(Data for this exercise begins)

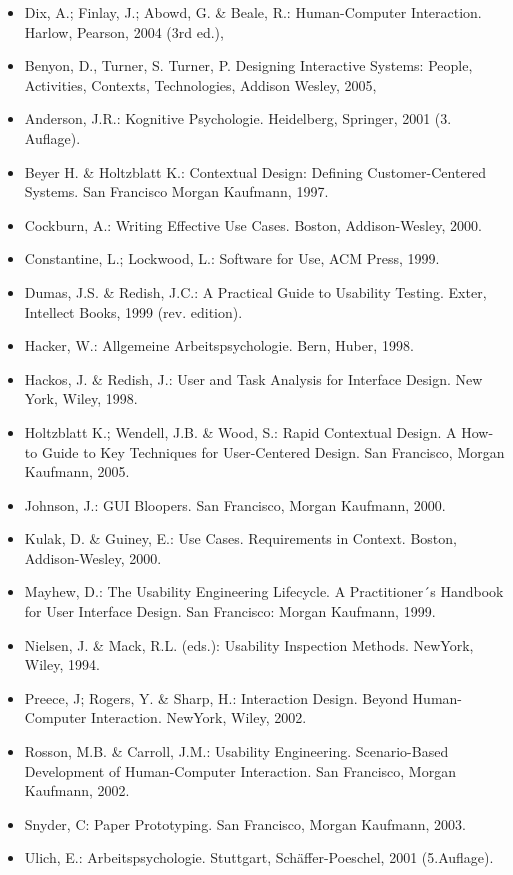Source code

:\begin{itemize}
\tightlist
\item
  Dix, A.; Finlay, J.; Abowd, G. \& Beale, R.: Human-Computer
  Interaction. Harlow, Pearson, 2004 (3rd ed.),
\item
  Benyon, D., Turner, S. Turner, P. Designing Interactive Systems:
  People, Activities, Contexts, Technologies, Addison Wesley, 2005,
\item
  Anderson, J.R.: Kognitive Psychologie. Heidelberg, Springer, 2001 (3.
  Auflage).
\item
  Beyer H. \& Holtzblatt K.: Contextual Design: Defining
  Customer-Centered Systems. San Francisco Morgan Kaufmann, 1997.
\item
  Cockburn, A.: Writing Effective Use Cases. Boston, Addison-Wesley,
  2000.
\item
  Constantine, L.; Lockwood, L.: Software for Use, ACM Press, 1999.
\item
  Dumas, J.S. \& Redish, J.C.: A Practical Guide to Usability Testing.
  Exter, Intellect Books, 1999 (rev. edition).
\item
  Hacker, W.: Allgemeine Arbeitspsychologie. Bern, Huber, 1998.
\item
  Hackos, J. \& Redish, J.: User and Task Analysis for Interface Design.
  New York, Wiley, 1998.
\item
  Holtzblatt K.; Wendell, J.B. \& Wood, S.: Rapid Contextual Design. A
  How-to Guide to Key Techniques for User-Centered Design. San
  Francisco, Morgan Kaufmann, 2005.
\item
  Johnson, J.: GUI Bloopers. San Francisco, Morgan Kaufmann, 2000.
\item
  Kulak, D. \& Guiney, E.: Use Cases. Requirements in Context. Boston,
  Addison-Wesley, 2000.
\item
  Mayhew, D.: The Usability Engineering Lifecycle. A Practitioner´s
  Handbook for User Interface Design. San Francisco: Morgan Kaufmann,
  1999.
\item
  Nielsen, J. \& Mack, R.L. (eds.): Usability Inspection Methods.
  NewYork, Wiley, 1994.
\item
  Preece, J; Rogers, Y. \& Sharp, H.: Interaction Design. Beyond
  Human-Computer Interaction. NewYork, Wiley, 2002.
\item
  Rosson, M.B. \& Carroll, J.M.: Usability Engineering. Scenario-Based
  Development of Human-Computer Interaction. San Francisco, Morgan
  Kaufmann, 2002.
\item
  Snyder, C: Paper Prototyping. San Francisco, Morgan Kaufmann, 2003.
\item
  Ulich, E.: Arbeitspsychologie. Stuttgart, Schäffer-Poeschel, 2001
  (5.Auflage).
\end{itemize}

(Data for this exercise ends)

- Aim of the task -
Tell me how many lines in the data include "Guide", giving only the number.

- Solution below -
2